Report back every line from the entries below in which the word "myExtension" occurs.

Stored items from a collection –
=-=-=-=-=

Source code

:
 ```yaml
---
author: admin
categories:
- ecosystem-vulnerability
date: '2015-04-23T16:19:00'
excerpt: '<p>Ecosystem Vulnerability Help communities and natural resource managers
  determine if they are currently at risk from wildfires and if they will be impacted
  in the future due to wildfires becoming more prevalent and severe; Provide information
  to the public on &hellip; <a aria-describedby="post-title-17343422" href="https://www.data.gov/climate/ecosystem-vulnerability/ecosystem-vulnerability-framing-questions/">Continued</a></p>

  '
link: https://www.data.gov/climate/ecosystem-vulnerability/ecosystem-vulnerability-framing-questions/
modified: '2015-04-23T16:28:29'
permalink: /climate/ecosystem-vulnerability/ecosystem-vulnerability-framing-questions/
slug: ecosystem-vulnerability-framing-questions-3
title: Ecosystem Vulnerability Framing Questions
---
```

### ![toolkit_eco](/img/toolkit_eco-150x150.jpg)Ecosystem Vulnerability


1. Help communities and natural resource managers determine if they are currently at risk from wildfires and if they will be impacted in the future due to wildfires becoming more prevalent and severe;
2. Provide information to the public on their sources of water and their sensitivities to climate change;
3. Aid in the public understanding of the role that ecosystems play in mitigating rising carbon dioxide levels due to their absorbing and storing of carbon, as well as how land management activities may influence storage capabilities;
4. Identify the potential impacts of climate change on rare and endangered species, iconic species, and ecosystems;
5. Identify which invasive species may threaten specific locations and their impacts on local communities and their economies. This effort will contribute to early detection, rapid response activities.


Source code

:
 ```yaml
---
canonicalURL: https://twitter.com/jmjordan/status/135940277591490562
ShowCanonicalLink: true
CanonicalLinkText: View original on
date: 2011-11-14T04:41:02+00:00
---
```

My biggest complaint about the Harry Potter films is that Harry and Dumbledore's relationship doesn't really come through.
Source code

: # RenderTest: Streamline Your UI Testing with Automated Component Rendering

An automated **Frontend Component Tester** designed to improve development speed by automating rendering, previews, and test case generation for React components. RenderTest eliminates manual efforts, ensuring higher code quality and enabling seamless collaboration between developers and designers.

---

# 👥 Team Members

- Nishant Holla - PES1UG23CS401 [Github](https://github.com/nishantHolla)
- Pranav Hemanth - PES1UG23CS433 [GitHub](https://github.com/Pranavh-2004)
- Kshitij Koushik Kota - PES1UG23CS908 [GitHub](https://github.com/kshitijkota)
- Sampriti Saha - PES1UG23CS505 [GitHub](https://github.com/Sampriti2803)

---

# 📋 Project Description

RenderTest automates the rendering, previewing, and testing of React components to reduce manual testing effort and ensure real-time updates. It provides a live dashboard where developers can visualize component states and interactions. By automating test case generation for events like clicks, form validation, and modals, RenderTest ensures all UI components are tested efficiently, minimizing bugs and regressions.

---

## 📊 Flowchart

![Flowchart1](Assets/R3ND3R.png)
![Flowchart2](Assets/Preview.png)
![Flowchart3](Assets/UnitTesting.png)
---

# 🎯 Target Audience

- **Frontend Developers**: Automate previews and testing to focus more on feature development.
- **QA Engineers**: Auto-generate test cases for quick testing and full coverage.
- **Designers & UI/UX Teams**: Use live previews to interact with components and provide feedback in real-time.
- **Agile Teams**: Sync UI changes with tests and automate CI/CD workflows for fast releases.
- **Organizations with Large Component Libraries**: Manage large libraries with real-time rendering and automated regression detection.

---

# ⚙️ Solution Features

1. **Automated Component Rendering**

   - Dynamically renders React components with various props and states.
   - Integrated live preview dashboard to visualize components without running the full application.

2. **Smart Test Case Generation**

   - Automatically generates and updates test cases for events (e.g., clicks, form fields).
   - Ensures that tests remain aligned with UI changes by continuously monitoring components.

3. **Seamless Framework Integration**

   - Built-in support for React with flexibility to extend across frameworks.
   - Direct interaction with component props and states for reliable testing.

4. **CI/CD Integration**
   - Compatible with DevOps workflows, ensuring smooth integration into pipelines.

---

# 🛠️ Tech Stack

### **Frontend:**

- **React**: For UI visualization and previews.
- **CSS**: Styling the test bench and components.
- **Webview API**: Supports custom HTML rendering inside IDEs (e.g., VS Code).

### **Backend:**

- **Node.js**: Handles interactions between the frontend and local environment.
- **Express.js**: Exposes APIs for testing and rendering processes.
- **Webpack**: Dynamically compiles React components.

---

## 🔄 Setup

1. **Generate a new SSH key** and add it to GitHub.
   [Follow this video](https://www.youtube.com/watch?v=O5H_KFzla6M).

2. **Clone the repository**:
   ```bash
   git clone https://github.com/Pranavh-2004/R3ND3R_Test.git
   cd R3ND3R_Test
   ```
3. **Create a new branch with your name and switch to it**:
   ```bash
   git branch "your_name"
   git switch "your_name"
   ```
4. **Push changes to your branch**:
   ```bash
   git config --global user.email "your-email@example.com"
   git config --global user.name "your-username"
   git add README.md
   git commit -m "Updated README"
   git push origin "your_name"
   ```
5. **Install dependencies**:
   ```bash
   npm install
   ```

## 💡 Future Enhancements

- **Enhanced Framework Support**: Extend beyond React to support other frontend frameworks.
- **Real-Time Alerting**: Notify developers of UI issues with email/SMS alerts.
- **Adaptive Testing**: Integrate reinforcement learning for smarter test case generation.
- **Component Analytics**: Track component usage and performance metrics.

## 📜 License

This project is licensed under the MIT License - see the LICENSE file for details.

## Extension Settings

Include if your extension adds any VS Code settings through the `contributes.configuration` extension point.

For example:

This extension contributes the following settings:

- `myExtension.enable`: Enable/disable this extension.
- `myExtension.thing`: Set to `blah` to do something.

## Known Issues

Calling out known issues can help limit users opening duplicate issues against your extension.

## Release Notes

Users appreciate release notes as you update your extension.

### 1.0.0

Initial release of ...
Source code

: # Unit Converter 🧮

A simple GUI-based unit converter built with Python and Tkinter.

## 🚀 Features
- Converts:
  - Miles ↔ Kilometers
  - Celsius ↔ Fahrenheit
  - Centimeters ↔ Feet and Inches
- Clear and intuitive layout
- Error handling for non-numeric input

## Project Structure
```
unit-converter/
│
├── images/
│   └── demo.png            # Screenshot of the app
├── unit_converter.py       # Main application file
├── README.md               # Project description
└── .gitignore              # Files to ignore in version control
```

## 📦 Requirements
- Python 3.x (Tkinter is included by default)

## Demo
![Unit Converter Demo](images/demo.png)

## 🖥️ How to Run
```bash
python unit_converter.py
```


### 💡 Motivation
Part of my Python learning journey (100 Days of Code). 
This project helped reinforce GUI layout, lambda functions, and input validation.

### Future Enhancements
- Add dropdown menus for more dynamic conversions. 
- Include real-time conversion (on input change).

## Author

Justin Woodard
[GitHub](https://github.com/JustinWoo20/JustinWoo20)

=-=-=-=-=

COMPLETED EXERCISE –
- `myExtension.enable`: Enable/disable this extension.
- `myExtension.thing`: Set to `blah` to do something.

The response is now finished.